[[ DATASET RECORDS, beginning ]]

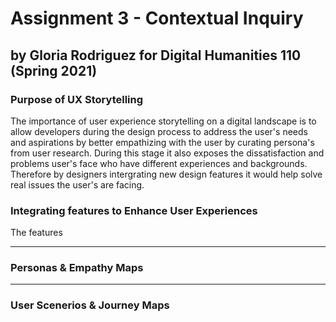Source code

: # Assignment 3 - Contextual Inquiry 
## by Gloria Rodriguez for Digital Humanities 110 (Spring 2021)

### Purpose of UX Storytelling 
The importance of user experience storytelling on a digital landscape is to allow developers during the design process to address the user's needs and aspirations by better empathizing with the user by curating persona's from user research. During this stage it also exposes the dissatisfaction and problems user's face who have different experiences and backgrounds. Therefore by designers intergrating new design features it would help solve real issues the user's are facing. 

### Integrating features to Enhance User Experiences
The features 

---

### Personas & Empathy Maps

---

### User Scenerios & Journey Maps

[[ DATASET RECORDS, end ]]

EXERCISE BRIEF:
Every entry is to be reproduced word for word, and no image is carried over.

FINAL ANSWER:
Source code

: # Assignment 3 - Contextual Inquiry 
## by Gloria Rodriguez for Digital Humanities 110 (Spring 2021)

### Purpose of UX Storytelling 
The importance of user experience storytelling on a digital landscape is to allow developers during the design process to address the user's needs and aspirations by better empathizing with the user by curating persona's from user research. During this stage it also exposes the dissatisfaction and problems user's face who have different experiences and backgrounds. Therefore by designers intergrating new design features it would help solve real issues the user's are facing. 

### Integrating features to Enhance User Experiences
The features 

---

### Personas & Empathy Maps

---

### User Scenerios & Journey Maps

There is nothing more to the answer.